If you are looking for great literature with deep characters and psychological insight, this is not for you. It's a fun quick read with a heartwarming message.

Réflexions sur la révolution de Février, par Alexander Solzhenitsyn

In this book, Solzhenitsyn analyzes the toxic mix of conditions that brought about the events and consequences of three fateful days in St. Petersburg, from February 28-March 2, 1917 by the Julian calendar, or March 13-15, 2017 by the Gregorian.  Because of an insurrection in St. Petersburg, Czar Nicholas II abdicated the throne in favor of his brother Grand Duke Michael, who was equally disinclined to fulfill the obligations emperor.  Solzhenitsyn discusses how conditions, which only affected a small number of people, combined to destroy an enormous country, the majority of whose population were still attached to their traditions, their religion, and their way of life.  These include a lack of responsibility and sense of duty on the part of the royal family and government officials, the intelligentsia’s embrace of radical politics and revolutionary ideas, bad management of the military (which led to large numbers of inexperienced new recruits sitting idle in St. Petersburg), and the incompetence of the Kerensky government that replaced the monarchy.  Thus the Russian empire fell, not because of tyranny or high-handedness on the part of the Czar, but from weakness and lack of leadership.

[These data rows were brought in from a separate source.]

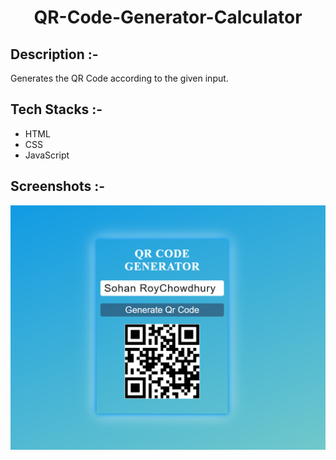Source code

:# <p align="center">QR-Code-Generator-Calculator</p>

## Description :-

Generates the QR Code according to the given input.

## Tech Stacks :-

- HTML
- CSS
- JavaScript

## Screenshots :-

![image](Image.png)
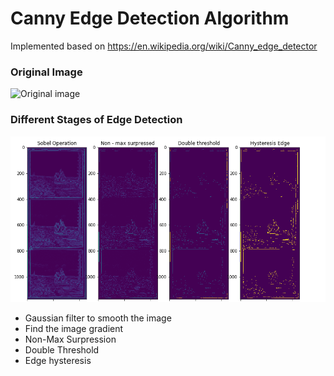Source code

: # Canny Edge Detection Algorithm
Implemented based on https://en.wikipedia.org/wiki/Canny_edge_detector
### Original Image
<img src="plates/pred_img.png" alt="Original image" width=70%>

### Different Stages of Edge Detection
![Edge Detection Process](edge_detection_process.png)
- Gaussian filter to smooth the image
- Find the image gradient
- Non-Max Surpression
- Double Threshold
- Edge hysteresis
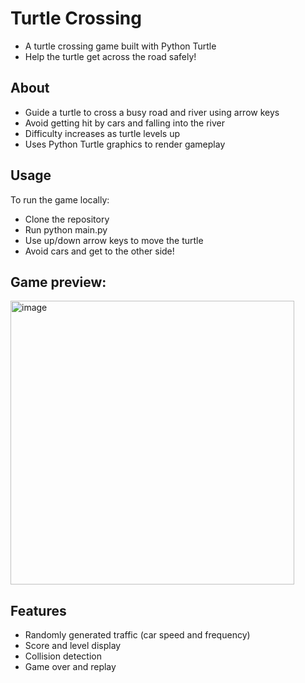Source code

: # Turtle Crossing
- A turtle crossing game built with Python Turtle
- Help the turtle get across the road safely!

## About

- Guide a turtle to cross a busy road and river using arrow keys
- Avoid getting hit by cars and falling into the river
- Difficulty increases as turtle levels up
- Uses Python Turtle graphics to render gameplay

## Usage

To run the game locally:

- Clone the repository
- Run python main.py
- Use up/down arrow keys to move the turtle
- Avoid cars and get to the other side!
  
## Game preview:

<img width="454" alt="image" src="https://github.com/Aite09/Python-Projects/assets/130272673/57b49a07-c35b-407a-804a-6d26f37f9e8c">


## Features
- Randomly generated traffic (car speed and frequency)
- Score and level display
- Collision detection
- Game over and replay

Beware of Pity, by Stefan Zweig


This was a very detailed psychological novel about Lieutenant Hofmiller, a soldier who upsets Edith, a young lame girl by asking her to dance at a ball, as he was unaware of her disability. Unwilling to hurt anyone and wishing to do good, he befriends the family, becomes a regular visitor at their house, and allows them to depend more and more on him until he feels obligated to fulfill their expectations. On the other hand, Edith, used to being the center of attention as the only child of wealthy parents, is unable to accept reality full-time. She swings between elation from living in a fantasy world where her condition is curable and where she can look forward to living life as an able bodied woman, and severe depression when she faces reality and can't accept it. The whole household (and soon, Hofmiller too) has made it their primary concern to keep her as much as possible in her fantasy world.

There are two other similar couples in the story with which we can contrast the main couple, both of whom married at least in part due to pity on the part of the husband toward the wife: Edith's parents (her father is a self-made millionaire who made his fortune by taking financial advantage of her mother, whom he then felt obligated to marry) and her doctor and his blind wife. Both made successes of their marriages, as compared to Edith and Hofmiller, whose engagement ends in tragedy on the eve of World War I.